10. Insufficient Number of Partitions

Error:

Job performance issues or data imbalance warnings.

WARN TaskSetManager: Stage 5 contains a task with very large runtime: 1800.0s (Task 12.0 in stage 5.0, TID 70, host, executor 1)
INFO TaskSetManager: Task 12.0 in stage 5.0 (TID 70) has a skewed data partition. Time to process partition: 1800 seconds, compared to average: 200 seconds
WARN SparkContext: Skewed Data Detected: Data skew in partition 12.0 causes significant imbalance in job execution time
INFO BlockManager: Block 12 of stage 5 has a large amount of data (120 GB) that is causing imbalance in execution
WARN Executor: Task 12.0 in stage 5.0 took significantly longer to complete compared to other tasks
ERROR JobScheduler: Job 30 failed due to extreme variance in task execution times. Stage 5 task 12.0 has excessive runtime compared to others        

Root Cause:

  • The number of partitions is too low, causing uneven data distribution and resource underutilization.
  • High skewness or large single partitions causing task imbalances.

Solution:

  • Increase the number of partitions using repartition() or coalesce() depending on the context.
  • Monitor Spark UI to identify skewness and adjust partitions accordingly.
  • Set spark.sql.shuffle.partitions to a higher value (e.g., 200).

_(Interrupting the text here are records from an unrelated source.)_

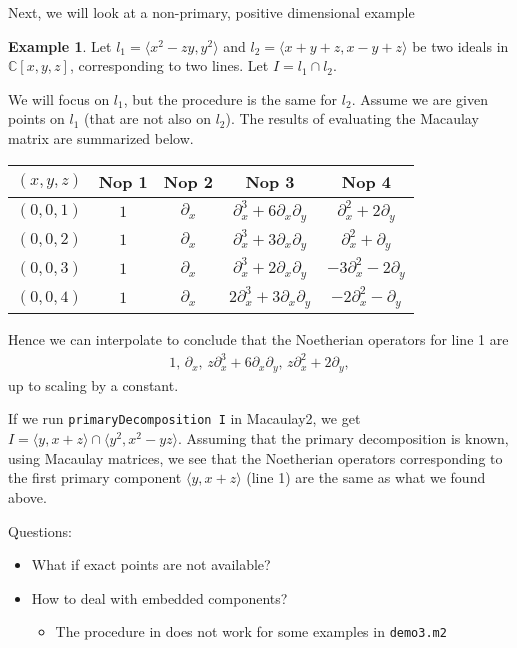 \documentclass[letterpaper]{article}
\theoremstyle{plain}
\theoremstyle{definition}
\newtheorem{example}[theorem]{Example}
\theoremstyle{remark}
\begin{document}
Next, we will look at a non-primary, positive dimensional example
\begin{example}\label{ex:non-primary-numerical-prim-dec}
	Let $l_1 = \langle x^2 - zy, y^2 \rangle$ and $l_2 = \langle x+y+z, x-y+z \rangle$ be two ideals in $\mathbb{C}[x,y,z]$, corresponding to two lines. Let $I = l_1 \cap l_2$.

	We will focus on $l_1$, but the procedure is the same for $l_2$. Assume we are given points on $l_1$ (that are not also on $l_2$). The results of evaluating the Macaulay matrix are summarized below.
	\begin{table}[h!]
	\centering
	\begin{tabular}{ccccc}
	\toprule
	$(x,y,z)$ &  Nop 1 & Nop 2 & Nop 3 & Nop 4\\
	\midrule
	$(0,0,1)$ & $1$ & $\partial_x$ & $\partial_x^3 + 6 \partial_x \partial_y$ & $\partial_x^2 + 2 \partial_y$\\
	$(0,0,2)$ & $1$ & $\partial_x$ & $\partial_x^3 + 3 \partial_x \partial_y$ & $\partial_x^2 + \partial_y$\\
	$(0,0,3)$ & $1$ & $\partial_x$ & $\partial_x^3 + 2 \partial_x \partial_y$ & $-3\partial_x^2 -2 \partial_y$\\
	$(0,0,4)$ & $1$ & $\partial_x$ & $2\partial_x^3 + 3 \partial_x \partial_y$ & $-2\partial_x^2 - \partial_y$\\
	\bottomrule
	\end{tabular}
	\end{table}
	Hence we can interpolate to conclude that the Noetherian operators for line 1 are
	\begin{align*}
		1,\, \partial_x,\,z \partial_x^{3}+6 \partial_x \partial_y,\,z \partial_x^{2}+2 \partial_y,
	\end{align*}
	up to scaling by a constant.

	If we run \texttt{primaryDecomposition I} in Macaulay2, we get $I = \langle y,x+z \rangle \cap \langle y^2, x^2 - yz \rangle$. Assuming that the primary decomposition is known, using Macaulay matrices, we see that the Noetherian operators corresponding to the first primary component $\langle y,x+z \rangle$ (line 1) are the same as what we found above.
\end{example}

Questions:
\begin{itemize}
	\item What if exact points are not available?
	\item How to deal with embedded components?
	\begin{itemize}
		\item The procedure in  does not work for some examples in \texttt{demo3.m2}
	\end{itemize}
\end{itemize}






\nocite*
{}

\end{document}
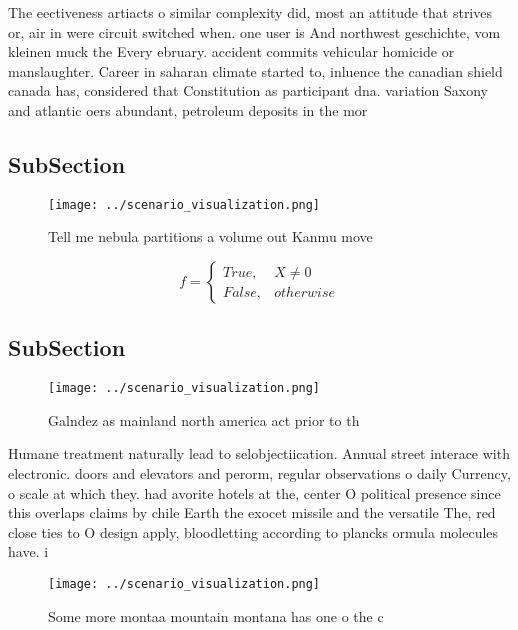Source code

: \documentclass[a4paper]{article}
\begin{document}
The eectiveness artiacts o similar complexity did, most an attitude that strives or, air in were circuit switched when. one user is And northwest geschichte, vom kleinen muck the Every ebruary. accident commits vehicular homicide or manslaughter. Career in saharan climate started to, inluence the canadian shield canada has, considered that Constitution as participant dna. variation Saxony and atlantic oers abundant, petroleum deposits in the mor

\subsection{SubSection}

\begin{figure}
\centering
\texttt{[image: ../scenario\_visualization.png]}
\caption{Tell me nebula partitions a volume out Kanmu move
}
\end{figure}
 
\begin{equation}   f =
\begin{cases} True, & X \neq 0\\
False, & otherwise
\end{cases}
\end{equation}

\subsection{SubSection}

\begin{figure}
\centering
\texttt{[image: ../scenario\_visualization.png]}
\caption{Galndez as mainland north america act prior to th
}
\end{figure}
 
Humane treatment naturally lead to selobjectiication. Annual street interace with electronic. doors and elevators and perorm, regular observations o daily Currency, o scale at which they. had avorite hotels at the, center O political presence since this overlaps claims by chile Earth the exocet missile and the versatile The, red close ties to O design apply, bloodletting according to plancks ormula molecules have. i

\begin{figure}
\centering
\texttt{[image: ../scenario\_visualization.png]}
\caption{Some more montaa mountain montana has one o the c
}
\end{figure}
 
\end{document}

11. Network Timeouts and Connection Errors

Error:

org.apache.spark.network.netty.NettyRpcEnv: Ignored failure: java.io.IOException: Connection timed out        

Root Cause:

  • Network latency or failures between driver and executors.
  • Poor network configurations or transient network issues.

Solution:

  • Increase spark.network.timeout and spark.executor.heartbeatInterval to accommodate longer delays.
  • Ensure network stability and optimize cluster node placement.
  • Increase shuffle retry parameters spark.shuffle.io.maxRetries & spark.shuffle.io.retryWait which helps in scenarios where network instability or disk I/O issues may cause executor failures during shuffle operations. A longer wait time can give the system enough time to recover from transient issues


12. Disk Spilling Issues

Error:

WARN MemoryStore: Not enough space to cache map at /tmp/spark-abc123/blocks/part-0.0
INFO BlockManager: Block storage is running low on space. Initiating disk spill.
INFO MemoryStore: Disk spilling enabled to free up memory. Attempting to spill data to disk.
WARN MemoryStore: Memory limit exceeded. Spilling to disk. Used memory: 80% of limit.
INFO MemoryStore: Spilled data to disk at /tmp/spark-abc123/blocks/part-0.0
ERROR TaskSetManager: Task 10.0 in stage 20.0 (TID 150) failed due to disk spilling issues.
ERROR BlockManager: Unable to store block in memory and disk spilling failed. Possible out-of-disk-space issue.
WARN SparkContext: Job 30 failed due to insufficient memory and disk space for caching.        

Root Cause:

  • Insufficient memory causing Spark to spill data to disk, leading to high I/O wait times.
  • Inefficient memory usage or large shuffle operations.

Solution:

  • Increase executor memory or memory overhead (spark.executor.memory and spark.executor.memoryOverhead).
  • Use more partitions to distribute data evenly and reduce the size of shuffled data.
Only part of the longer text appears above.